Shining a Light on the State’s Obscure Tax Law Provisions

Recent reporting brought to light the fact that charitable deductions on Massachusetts tax filings are only allowed under state law when the income tax rate is exactly 5%. That means the deduction would disappear if the rate were to be lowered or increased.

Lawmakers originally tied the deduction to the 5% rate roughly 25 years ago as part of a plan to delay implementation of the charitable deduction and a lower income tax rate, both policies approved by the voters and then paused by the Legislature. Essentially, this is just a mechanical statutory trigger; there’s no inherent need for charitable deductions to operate alongside a 5% income tax rate.


While this is something the Legislature can and should fix, it’s worth looking at how it would impact taxpayers. Charitable deductions tend to benefit a relatively narrow share of taxpayers compared to broad-based tax relief. IRS data shows only about 9% of Massachusetts tax filers received a federal charitable deduction benefit in 2022, including just 4% of filers earning under $100,000 annually.
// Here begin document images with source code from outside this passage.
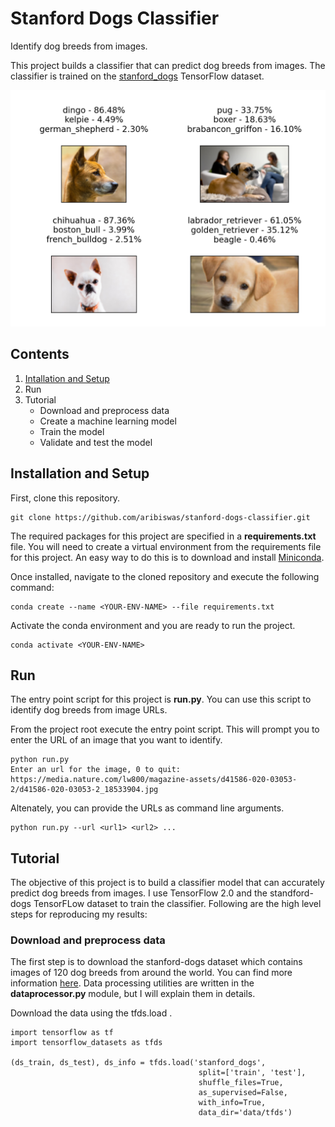 # Stanford Dogs Classifier
Identify dog breeds from images.

This project builds a classifier that can predict dog breeds from images. The classifier is trained on the [stanford_dogs](https://www.tensorflow.org/datasets/catalog/stanford_dogs) TensorFlow dataset.

![Image](./resources/sample_predictions.png)

## Contents
1. [Intallation and Setup](#Intallation-and-Setup)
2. Run
3. Tutorial
   * Download and preprocess data
   * Create a machine learning model
   * Train the model
   * Validate and test the model

## Installation and Setup

First, clone this repository.
```
git clone https://github.com/aribiswas/stanford-dogs-classifier.git
```

The required packages for this project are specified in a **requirements.txt** file. You will need to create a virtual environment from the requirements file for this project. An easy way to do this is to download and install [Miniconda](https://docs.conda.io/en/latest/miniconda.html). 

Once installed, navigate to the cloned repository and execute the following command:
```
conda create --name <YOUR-ENV-NAME> --file requirements.txt
```
Activate the conda environment and you are ready to run the project.
```
conda activate <YOUR-ENV-NAME>
```

## Run

The entry point script for this project is **run.py**. You can use this script to identify dog breeds from image URLs.

From the project root execute the entry point script. This will prompt you to enter the URL of an image that you want to identify.
```
python run.py
Enter an url for the image, 0 to quit: https://media.nature.com/lw800/magazine-assets/d41586-020-03053-2/d41586-020-03053-2_18533904.jpg
```
Altenately, you can provide the URLs as command line arguments.
```
python run.py --url <url1> <url2> ...
```

## Tutorial

The objective of this project is to build a classifier model that can accurately predict dog breeds from images. I use TensorFlow 2.0 and the standford-dogs TensorFLow dataset to train the classifier. Following are the high level steps for reproducing my results:

### Download and preprocess data

The first step is to download the stanford-dogs dataset which contains images of 120 dog breeds from around the world. You can find more information [here](https://www.tensorflow.org/datasets/catalog/stanford_dogs). Data processing utilities are written in the **dataprocessor.py** module, but I will explain them in details.

Download the data using the tfds.load .
```
import tensorflow as tf
import tensorflow_datasets as tfds

(ds_train, ds_test), ds_info = tfds.load('stanford_dogs',
                                          split=['train', 'test'],
                                          shuffle_files=True,
                                          as_supervised=False,
                                          with_info=True,
                                          data_dir='data/tfds')
```



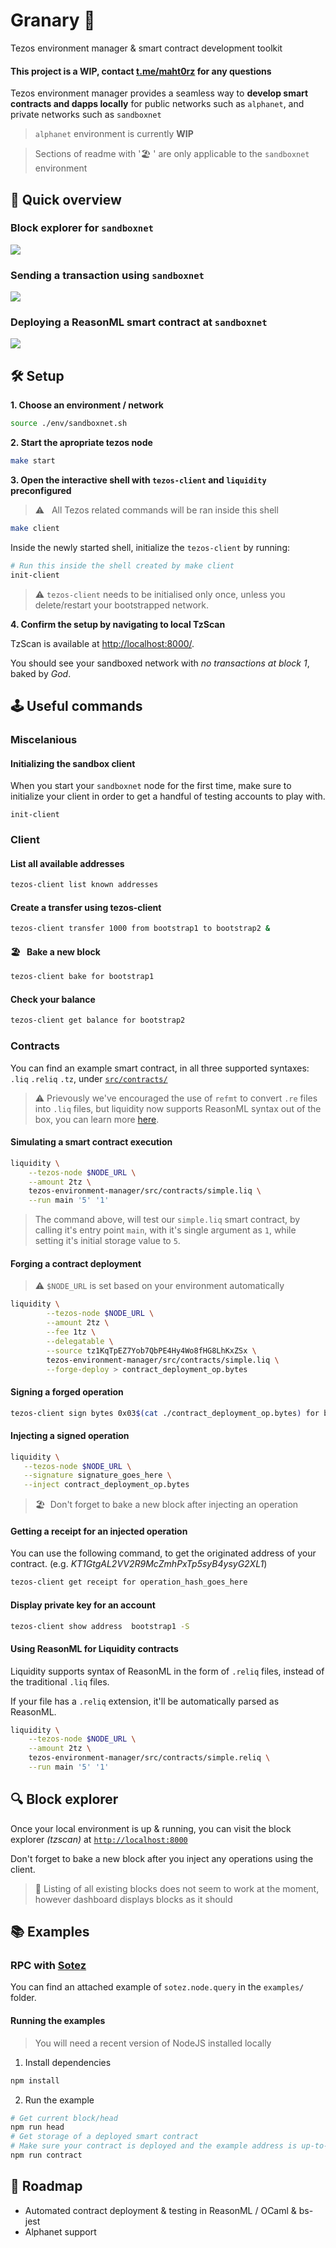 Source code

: # Granary 🌾

Tezos environment manager & smart contract development toolkit

#### This project is a WIP, contact [t.me/maht0rz](https://t.me/maht0rz) for any questions

Tezos environment manager provides a seamless way to **develop smart contracts and dapps locally** for public networks such as `alphanet`, and private networks such as `sandboxnet` 

> `alphanet` environment is currently **WIP**

> Sections of readme with '🏖 ' are only applicable to the `sandboxnet` environment

## 👀  Quick overview

### Block explorer for `sandboxnet`
![](https://gateway.pinata.cloud/ipfs/QmX931XSq9KVmPD9y5C7Fqmjfa5uU99rYZvguCXGC33rbw)

### Sending a transaction using `sandboxnet`
![](https://gateway.pinata.cloud/ipfs/QmTTwU6vZDBbreuuHd4e1LiAEXL2V455785cLvEnMnJ1i7)

### Deploying a ReasonML smart contract at `sandboxnet`
![](https://gateway.pinata.cloud/ipfs/QmS11bjtHwS7ynZztXw1uaCJgTLs8kBJLFU9sx77HsAKsC)

## 🛠 Setup

**1. Choose an environment / network**

```bash
source ./env/sandboxnet.sh
```

**2. Start the apropriate tezos node**
```bash
make start
```

**3. Open the interactive shell with `tezos-client` and `liquidity` preconfigured**
> ⚠️ &nbsp; All Tezos related commands will be ran inside this shell
```bash
make client
```

Inside the newly started shell, initialize the `tezos-client` by running:

```bash
# Run this inside the shell created by make client
init-client
```

> ⚠️ `tezos-client` needs to be initialised only once, unless you delete/restart your bootstrapped network.

**4. Confirm the setup by navigating to local TzScan**

TzScan is available at [http://localhost:8000/](http://localhost:8000/). 

You should see your sandboxed network with *no transactions at block 1*, baked by *God*.


        
## 🕹 Useful commands

### Miscelanious

#### Initializing the sandbox client
When  you start your `sandboxnet` node for the first time, make sure to initialize your client in order to get a handful of testing accounts to play with.
```
init-client
```

### Client


#### List all available addresses
```bash
tezos-client list known addresses
```

#### Create a transfer using tezos-client
```bash
tezos-client transfer 1000 from bootstrap1 to bootstrap2 &
```

#### 🏖  &nbsp; Bake a new block
```bash
tezos-client bake for bootstrap1
```
#### Check your balance
```bash
tezos-client get balance for bootstrap2
```

### Contracts

You can find an example smart contract, in all three supported syntaxes: `.liq` `.reliq` `.tz`, under [`src/contracts/`](https://github.com/maht0rz/tezos-environment-manager/tree/master/src/contracts)

> ⚠️ Prievously we've encouraged the use of `refmt` to convert `.re` files into `.liq` files, but liquidity now supports ReasonML syntax out of the box, you can learn more [here](https://github.com/lefessan/liquidity/blob/2a408f23efadcecf64274539d540a08c0ac9cb58/docs/sphinx/src/reference/liquidity.rst#reasonml-syntax).


#### Simulating a smart contract execution
```bash
liquidity \
    --tezos-node $NODE_URL \
    --amount 2tz \
    tezos-environment-manager/src/contracts/simple.liq \
    --run main '5' '1'
```

> The command above, will test our `simple.liq` smart contract, by calling it's entry point `main`, with it's single argument as `1`, while setting it's initial storage value to `5`.

#### Forging a contract deployment

> ⚠️&nbsp;`$NODE_URL` is set based on your environment automatically

``` bash
liquidity \
        --tezos-node $NODE_URL \
        --amount 2tz \
        --fee 1tz \
        --delegatable \
        --source tz1KqTpEZ7Yob7QbPE4Hy4Wo8fHG8LhKxZSx \
        tezos-environment-manager/src/contracts/simple.liq \
        --forge-deploy > contract_deployment_op.bytes
```

#### Signing a forged operation
```bash
tezos-client sign bytes 0x03$(cat ./contract_deployment_op.bytes) for bootstrap1
```

#### Injecting a signed operation
```bash
liquidity \
   --tezos-node $NODE_URL \
   --signature signature_goes_here \
   --inject contract_deployment_op.bytes
```

> 🏖 &nbsp;Don't forget to bake a new block after injecting an operation

#### Getting a receipt for an injected operation
You can use the following command, to get the originated address of your contract. (e.g. *KT1GtgAL2VV2R9McZmhPxTp5syB4ysyG2XL1*)
```bash
tezos-client get receipt for operation_hash_goes_here
```

#### Display private key for an account
```bash
tezos-client show address  bootstrap1 -S
```

#### Using ReasonML for Liquidity contracts

Liquidity supports syntax of ReasonML in the form of `.reliq` files, instead of the traditional `.liq` files.

If your file has a `.reliq` extension, it'll be automatically parsed as ReasonML.

```bash
liquidity \
    --tezos-node $NODE_URL \
    --amount 2tz \
    tezos-environment-manager/src/contracts/simple.reliq \
    --run main '5' '1'
```

## 🔍 Block explorer 

Once your local environment is up & running, you can 
visit the block explorer *(tzscan)* at [`http://localhost:8000`](http://localhost:8000)

Don't forget to bake a new block after you inject any operations using the client.

> 👷‍ Listing of all existing blocks does not seem to work at the moment, however dashboard displays blocks as it should

## 📚 Examples

### RPC with [Sotez](https://www.npmjs.com/package/sotez)

You can find an attached example of `sotez.node.query` in the `examples/` folder. 

#### Running the examples

> You will need a recent version of NodeJS installed locally

1. Install dependencies
```bash
npm install
```
2. Run the example
```bash
# Get current block/head
npm run head
# Get storage of a deployed smart contract
# Make sure your contract is deployed and the example address is up-to-date
npm run contract
```

## 🚗 Roadmap

- Automated contract deployment & testing in ReasonML / OCaml & bs-jest
- Alphanet support
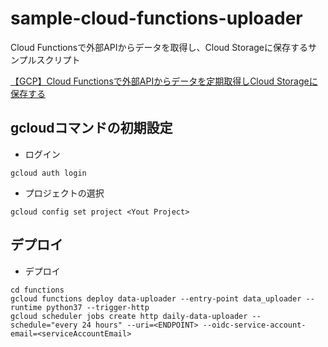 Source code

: # sample-cloud-functions-uploader
Cloud Functionsで外部APIからデータを取得し、Cloud Storageに保存するサンプルスクリプト

[【GCP】Cloud Functionsで外部APIからデータを定期取得しCloud Storageに保存する](https://blog.marusho.io/repository-with-cloud-functions)

## gcloudコマンドの初期設定

- ログイン
```
gcloud auth login
```

- プロジェクトの選択
```
gcloud config set project <Yout Project>
```

## デプロイ

- デプロイ

```
cd functions
gcloud functions deploy data-uploader --entry-point data_uploader --runtime python37 --trigger-http
gcloud scheduler jobs create http daily-data-uploader --schedule="every 24 hours" --uri=<ENDPOINT> --oidc-service-account-email=<serviceAccountEmail>
```

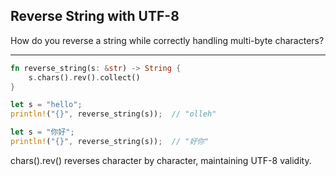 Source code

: ## Reverse String with UTF-8

How do you reverse a string while correctly handling multi-byte characters?

---

```rust
fn reverse_string(s: &str) -> String {
    s.chars().rev().collect()
}

let s = "hello";
println!("{}", reverse_string(s));  // "olleh"

let s = "你好";
println!("{}", reverse_string(s));  // "好你"
```
chars().rev() reverses character by character, maintaining UTF-8 validity.

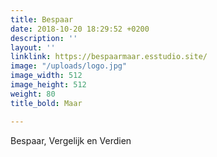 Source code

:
 ```yaml
---
title: Bespaar
date: 2018-10-20 18:29:52 +0200
description: ''
layout: ''
linklink: https://bespaarmaar.esstudio.site/
image: "/uploads/logo.jpg"
image_width: 512
image_height: 512
weight: 80
title_bold: Maar

---
```

Bespaar, Vergelijk en Verdien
A broad-based income tax reduction, by contrast, would provide relief to millions of taxpayers regardless of whether they claim charitable deduction benefits.

Taking the “Sting” Out of Small Businesses Taxes

Recent news reports also claimed that an income tax cut could actually increase taxes for certain small businesses that operate as “S-corporations.” It’s an oversimplification that misses the point on the state’s over-complicated tax code.

S-corps were originally designed to avoid double taxation by allowing small business income to pass directly through to owners’ personal tax returns (learn more in our video here).

Massachusetts, however, imposes an additional entity-level tax – known as a “sting tax” – on certain S-corporations with more than $6 million in annual revenue. Current law calculates this tax by effectively subtracting the state’s personal income tax rate from the higher corporate rate. This calculation means a lower income tax rate would technically increase the difference between the personal income tax rate and the corporate tax rate, theoretically driving up the rate. Massachusetts is one of only a small handful of outlier states to impose this added tax.

However, according to IRS data, roughly 90% of S-corporations nationally report receipts under $6 million, suggesting the vast majority of small businesses would still benefit directly from a lower personal income tax rate.

Public Support for Tax Relief Remains Strong

Recent MOA polling found that 82% of voters still support lowering the income tax rate from 5% to 4% even after learning it could reduce charitable deduction benefits and affect a small percentage of S-corporation business owners.

Most voters understand the larger issue at hand: these are not unavoidable consequences of a tax cut, but the reality of an outdated, increasingly unviable overall tax structure. 

Conclusion

The Commonwealth’s tax code is filled with outdated formulas, carveouts, and automatic triggers that create unintended consequences whenever policymakers attempt reform.The fact that efforts to provide tax relief to residents and small businesses throughout the state have become so complicated is itself a reflection of Massachusetts’ growing competitiveness problem.

These issues are not unavoidable. With targeted, common-sense reforms, lawmakers could modernize these provisions while still advancing broader efforts to improve affordability and strengthen the state’s long-term economic growth.